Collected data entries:
━━━━

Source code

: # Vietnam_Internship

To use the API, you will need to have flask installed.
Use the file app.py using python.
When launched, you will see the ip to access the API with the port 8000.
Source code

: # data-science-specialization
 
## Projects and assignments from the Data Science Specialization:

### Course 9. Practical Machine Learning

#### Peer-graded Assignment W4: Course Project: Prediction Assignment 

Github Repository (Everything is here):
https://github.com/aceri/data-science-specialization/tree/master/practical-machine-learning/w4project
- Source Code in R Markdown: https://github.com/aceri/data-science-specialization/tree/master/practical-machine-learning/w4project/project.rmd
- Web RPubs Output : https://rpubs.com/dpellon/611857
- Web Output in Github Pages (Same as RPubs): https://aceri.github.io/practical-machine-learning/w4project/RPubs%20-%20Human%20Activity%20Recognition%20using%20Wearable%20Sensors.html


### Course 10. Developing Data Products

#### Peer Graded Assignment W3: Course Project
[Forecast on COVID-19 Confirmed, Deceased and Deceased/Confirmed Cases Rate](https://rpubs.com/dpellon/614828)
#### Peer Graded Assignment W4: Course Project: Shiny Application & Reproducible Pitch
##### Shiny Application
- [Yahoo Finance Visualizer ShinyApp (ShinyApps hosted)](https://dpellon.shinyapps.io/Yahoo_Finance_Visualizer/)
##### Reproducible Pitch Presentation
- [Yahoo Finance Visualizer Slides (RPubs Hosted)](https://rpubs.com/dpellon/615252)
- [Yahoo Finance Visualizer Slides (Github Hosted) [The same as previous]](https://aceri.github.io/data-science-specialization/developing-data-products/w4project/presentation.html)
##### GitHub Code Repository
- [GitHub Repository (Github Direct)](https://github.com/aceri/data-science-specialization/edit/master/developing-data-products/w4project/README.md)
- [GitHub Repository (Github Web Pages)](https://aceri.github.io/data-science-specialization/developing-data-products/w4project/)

━━━━

## What the task asks
Reproduce all of the entries word for word. Omit nothing.

## Reply
Source code

: # Vietnam_Internship

To use the API, you will need to have flask installed.
Use the file app.py using python.
When launched, you will see the ip to access the API with the port 8000.
Source code

: # data-science-specialization
 
## Projects and assignments from the Data Science Specialization:

### Course 9. Practical Machine Learning

#### Peer-graded Assignment W4: Course Project: Prediction Assignment 

Github Repository (Everything is here):
https://github.com/aceri/data-science-specialization/tree/master/practical-machine-learning/w4project
- Source Code in R Markdown: https://github.com/aceri/data-science-specialization/tree/master/practical-machine-learning/w4project/project.rmd
- Web RPubs Output : https://rpubs.com/dpellon/611857
- Web Output in Github Pages (Same as RPubs): https://aceri.github.io/practical-machine-learning/w4project/RPubs%20-%20Human%20Activity%20Recognition%20using%20Wearable%20Sensors.html


### Course 10. Developing Data Products

#### Peer Graded Assignment W3: Course Project
[Forecast on COVID-19 Confirmed, Deceased and Deceased/Confirmed Cases Rate](https://rpubs.com/dpellon/614828)
#### Peer Graded Assignment W4: Course Project: Shiny Application & Reproducible Pitch
##### Shiny Application
- [Yahoo Finance Visualizer ShinyApp (ShinyApps hosted)](https://dpellon.shinyapps.io/Yahoo_Finance_Visualizer/)
##### Reproducible Pitch Presentation
- [Yahoo Finance Visualizer Slides (RPubs Hosted)](https://rpubs.com/dpellon/615252)
- [Yahoo Finance Visualizer Slides (Github Hosted) [The same as previous]](https://aceri.github.io/data-science-specialization/developing-data-products/w4project/presentation.html)
##### GitHub Code Repository
- [GitHub Repository (Github Direct)](https://github.com/aceri/data-science-specialization/edit/master/developing-data-products/w4project/README.md)
- [GitHub Repository (Github Web Pages)](https://aceri.github.io/data-science-specialization/developing-data-products/w4project/)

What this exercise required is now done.